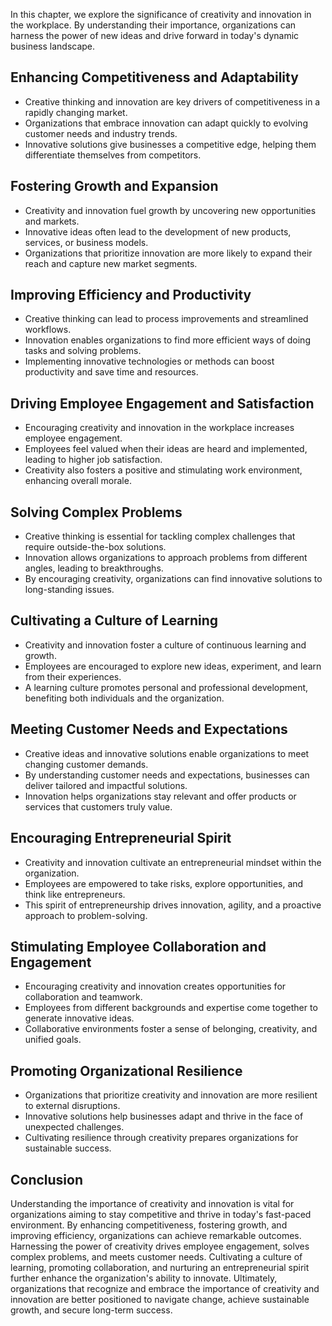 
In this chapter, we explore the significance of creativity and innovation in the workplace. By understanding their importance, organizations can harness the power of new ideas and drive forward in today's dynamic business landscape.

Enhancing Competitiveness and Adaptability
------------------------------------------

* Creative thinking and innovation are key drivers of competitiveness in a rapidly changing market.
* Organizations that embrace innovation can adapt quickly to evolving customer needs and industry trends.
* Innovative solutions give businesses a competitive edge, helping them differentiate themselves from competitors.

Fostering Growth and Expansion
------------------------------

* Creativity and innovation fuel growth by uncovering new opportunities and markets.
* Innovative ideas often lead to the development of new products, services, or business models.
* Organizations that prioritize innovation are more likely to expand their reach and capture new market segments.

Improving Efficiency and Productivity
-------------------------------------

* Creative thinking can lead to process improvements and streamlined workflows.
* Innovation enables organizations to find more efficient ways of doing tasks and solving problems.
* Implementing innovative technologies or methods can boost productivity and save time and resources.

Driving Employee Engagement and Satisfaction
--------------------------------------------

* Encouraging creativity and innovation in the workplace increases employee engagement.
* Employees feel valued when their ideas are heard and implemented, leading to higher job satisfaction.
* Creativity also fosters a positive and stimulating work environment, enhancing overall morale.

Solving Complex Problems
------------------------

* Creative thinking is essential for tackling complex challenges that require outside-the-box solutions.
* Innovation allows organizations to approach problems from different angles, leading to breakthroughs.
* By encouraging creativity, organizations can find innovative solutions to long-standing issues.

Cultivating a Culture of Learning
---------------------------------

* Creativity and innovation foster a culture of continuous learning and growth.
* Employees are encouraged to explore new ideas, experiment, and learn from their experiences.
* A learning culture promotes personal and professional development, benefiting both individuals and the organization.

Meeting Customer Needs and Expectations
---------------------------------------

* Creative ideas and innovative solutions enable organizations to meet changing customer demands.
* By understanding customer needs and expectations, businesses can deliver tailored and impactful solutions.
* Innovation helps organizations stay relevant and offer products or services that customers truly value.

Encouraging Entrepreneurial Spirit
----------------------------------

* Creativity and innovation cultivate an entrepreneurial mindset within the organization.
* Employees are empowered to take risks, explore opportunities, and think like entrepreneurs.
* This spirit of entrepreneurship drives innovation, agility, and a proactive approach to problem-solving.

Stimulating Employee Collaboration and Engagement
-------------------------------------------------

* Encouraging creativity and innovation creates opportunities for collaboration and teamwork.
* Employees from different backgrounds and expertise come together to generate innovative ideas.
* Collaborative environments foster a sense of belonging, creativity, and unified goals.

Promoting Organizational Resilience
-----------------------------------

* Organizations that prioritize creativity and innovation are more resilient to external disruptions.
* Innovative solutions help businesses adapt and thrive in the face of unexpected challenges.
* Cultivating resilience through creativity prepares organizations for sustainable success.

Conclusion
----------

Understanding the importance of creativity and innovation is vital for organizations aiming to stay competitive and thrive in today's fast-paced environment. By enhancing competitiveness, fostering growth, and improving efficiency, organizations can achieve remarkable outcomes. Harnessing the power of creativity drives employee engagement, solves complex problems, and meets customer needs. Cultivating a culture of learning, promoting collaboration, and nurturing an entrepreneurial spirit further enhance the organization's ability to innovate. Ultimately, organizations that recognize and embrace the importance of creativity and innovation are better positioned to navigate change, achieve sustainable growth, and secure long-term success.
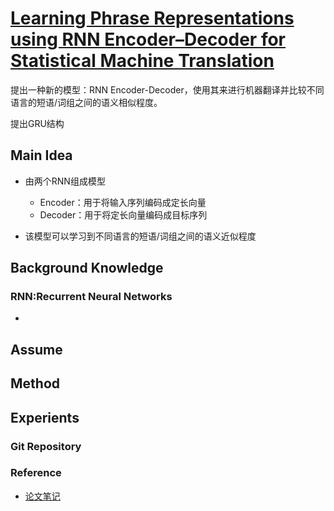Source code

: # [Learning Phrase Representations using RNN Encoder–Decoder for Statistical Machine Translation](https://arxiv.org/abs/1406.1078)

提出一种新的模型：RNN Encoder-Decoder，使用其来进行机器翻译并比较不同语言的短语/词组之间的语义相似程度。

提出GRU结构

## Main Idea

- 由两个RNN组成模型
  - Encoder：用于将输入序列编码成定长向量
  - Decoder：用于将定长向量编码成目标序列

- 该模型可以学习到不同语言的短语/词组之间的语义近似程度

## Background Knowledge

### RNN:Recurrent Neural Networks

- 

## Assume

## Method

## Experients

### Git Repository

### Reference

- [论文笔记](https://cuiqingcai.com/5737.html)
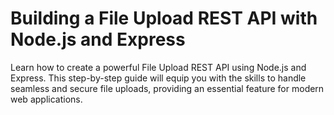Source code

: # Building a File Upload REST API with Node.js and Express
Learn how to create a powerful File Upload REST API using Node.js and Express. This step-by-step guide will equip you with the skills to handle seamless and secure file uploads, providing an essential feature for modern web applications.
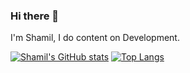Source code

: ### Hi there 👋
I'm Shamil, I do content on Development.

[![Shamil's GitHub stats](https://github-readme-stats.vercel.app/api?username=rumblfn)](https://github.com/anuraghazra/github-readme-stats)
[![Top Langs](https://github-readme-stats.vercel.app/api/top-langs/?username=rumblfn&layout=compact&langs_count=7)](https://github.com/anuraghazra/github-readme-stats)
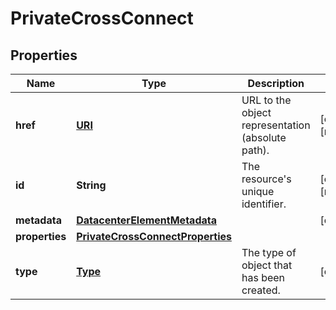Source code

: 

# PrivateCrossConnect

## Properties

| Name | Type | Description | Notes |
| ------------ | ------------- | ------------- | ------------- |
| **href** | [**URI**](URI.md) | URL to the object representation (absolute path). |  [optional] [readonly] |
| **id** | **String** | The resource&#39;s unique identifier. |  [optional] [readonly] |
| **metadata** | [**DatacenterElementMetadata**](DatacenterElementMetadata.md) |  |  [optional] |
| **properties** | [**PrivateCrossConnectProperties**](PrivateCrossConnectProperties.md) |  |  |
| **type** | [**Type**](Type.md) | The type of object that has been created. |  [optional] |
^^^^^^^^
■ **EXERCISE DIRECTIONS**:
Output every record above verbatim, excluding images.

■ **RESULT**:
In this chapter, we explore the significance of creativity and innovation in the workplace. By understanding their importance, organizations can harness the power of new ideas and drive forward in today's dynamic business landscape.

Enhancing Competitiveness and Adaptability
------------------------------------------

* Creative thinking and innovation are key drivers of competitiveness in a rapidly changing market.
* Organizations that embrace innovation can adapt quickly to evolving customer needs and industry trends.
* Innovative solutions give businesses a competitive edge, helping them differentiate themselves from competitors.

Fostering Growth and Expansion
------------------------------

* Creativity and innovation fuel growth by uncovering new opportunities and markets.
* Innovative ideas often lead to the development of new products, services, or business models.
* Organizations that prioritize innovation are more likely to expand their reach and capture new market segments.

Improving Efficiency and Productivity
-------------------------------------

* Creative thinking can lead to process improvements and streamlined workflows.
* Innovation enables organizations to find more efficient ways of doing tasks and solving problems.
* Implementing innovative technologies or methods can boost productivity and save time and resources.

Driving Employee Engagement and Satisfaction
--------------------------------------------

* Encouraging creativity and innovation in the workplace increases employee engagement.
* Employees feel valued when their ideas are heard and implemented, leading to higher job satisfaction.
* Creativity also fosters a positive and stimulating work environment, enhancing overall morale.

Solving Complex Problems
------------------------

* Creative thinking is essential for tackling complex challenges that require outside-the-box solutions.
* Innovation allows organizations to approach problems from different angles, leading to breakthroughs.
* By encouraging creativity, organizations can find innovative solutions to long-standing issues.

Cultivating a Culture of Learning
---------------------------------

* Creativity and innovation foster a culture of continuous learning and growth.
* Employees are encouraged to explore new ideas, experiment, and learn from their experiences.
* A learning culture promotes personal and professional development, benefiting both individuals and the organization.

Meeting Customer Needs and Expectations
---------------------------------------

* Creative ideas and innovative solutions enable organizations to meet changing customer demands.
* By understanding customer needs and expectations, businesses can deliver tailored and impactful solutions.
* Innovation helps organizations stay relevant and offer products or services that customers truly value.

Encouraging Entrepreneurial Spirit
----------------------------------

* Creativity and innovation cultivate an entrepreneurial mindset within the organization.
* Employees are empowered to take risks, explore opportunities, and think like entrepreneurs.
* This spirit of entrepreneurship drives innovation, agility, and a proactive approach to problem-solving.

Stimulating Employee Collaboration and Engagement
-------------------------------------------------

* Encouraging creativity and innovation creates opportunities for collaboration and teamwork.
* Employees from different backgrounds and expertise come together to generate innovative ideas.
* Collaborative environments foster a sense of belonging, creativity, and unified goals.

Promoting Organizational Resilience
-----------------------------------

* Organizations that prioritize creativity and innovation are more resilient to external disruptions.
* Innovative solutions help businesses adapt and thrive in the face of unexpected challenges.
* Cultivating resilience through creativity prepares organizations for sustainable success.

Conclusion
----------

Understanding the importance of creativity and innovation is vital for organizations aiming to stay competitive and thrive in today's fast-paced environment. By enhancing competitiveness, fostering growth, and improving efficiency, organizations can achieve remarkable outcomes. Harnessing the power of creativity drives employee engagement, solves complex problems, and meets customer needs. Cultivating a culture of learning, promoting collaboration, and nurturing an entrepreneurial spirit further enhance the organization's ability to innovate. Ultimately, organizations that recognize and embrace the importance of creativity and innovation are better positioned to navigate change, achieve sustainable growth, and secure long-term success.
Source code

: # [Learning Phrase Representations using RNN Encoder–Decoder for Statistical Machine Translation](https://arxiv.org/abs/1406.1078)

提出一种新的模型：RNN Encoder-Decoder，使用其来进行机器翻译并比较不同语言的短语/词组之间的语义相似程度。

提出GRU结构

## Main Idea

- 由两个RNN组成模型
  - Encoder：用于将输入序列编码成定长向量
  - Decoder：用于将定长向量编码成目标序列

- 该模型可以学习到不同语言的短语/词组之间的语义近似程度

## Background Knowledge

### RNN:Recurrent Neural Networks

- 

## Assume

## Method

## Experients

### Git Repository

### Reference

- [论文笔记](https://cuiqingcai.com/5737.html)
Source code

: # Building a File Upload REST API with Node.js and Express
Learn how to create a powerful File Upload REST API using Node.js and Express. This step-by-step guide will equip you with the skills to handle seamless and secure file uploads, providing an essential feature for modern web applications.
Source code

: ### Hi there 👋
I'm Shamil, I do content on Development.

[![Shamil's GitHub stats](https://github-readme-stats.vercel.app/api?username=rumblfn)](https://github.com/anuraghazra/github-readme-stats)
[![Top Langs](https://github-readme-stats.vercel.app/api/top-langs/?username=rumblfn&layout=compact&langs_count=7)](https://github.com/anuraghazra/github-readme-stats)
Source code

: 

# PrivateCrossConnect

## Properties

| Name | Type | Description | Notes |
| ------------ | ------------- | ------------- | ------------- |
| **href** | [**URI**](URI.md) | URL to the object representation (absolute path). |  [optional] [readonly] |
| **id** | **String** | The resource&#39;s unique identifier. |  [optional] [readonly] |
| **metadata** | [**DatacenterElementMetadata**](DatacenterElementMetadata.md) |  |  [optional] |
| **properties** | [**PrivateCrossConnectProperties**](PrivateCrossConnectProperties.md) |  |  |
| **type** | [**Type**](Type.md) | The type of object that has been created. |  [optional] |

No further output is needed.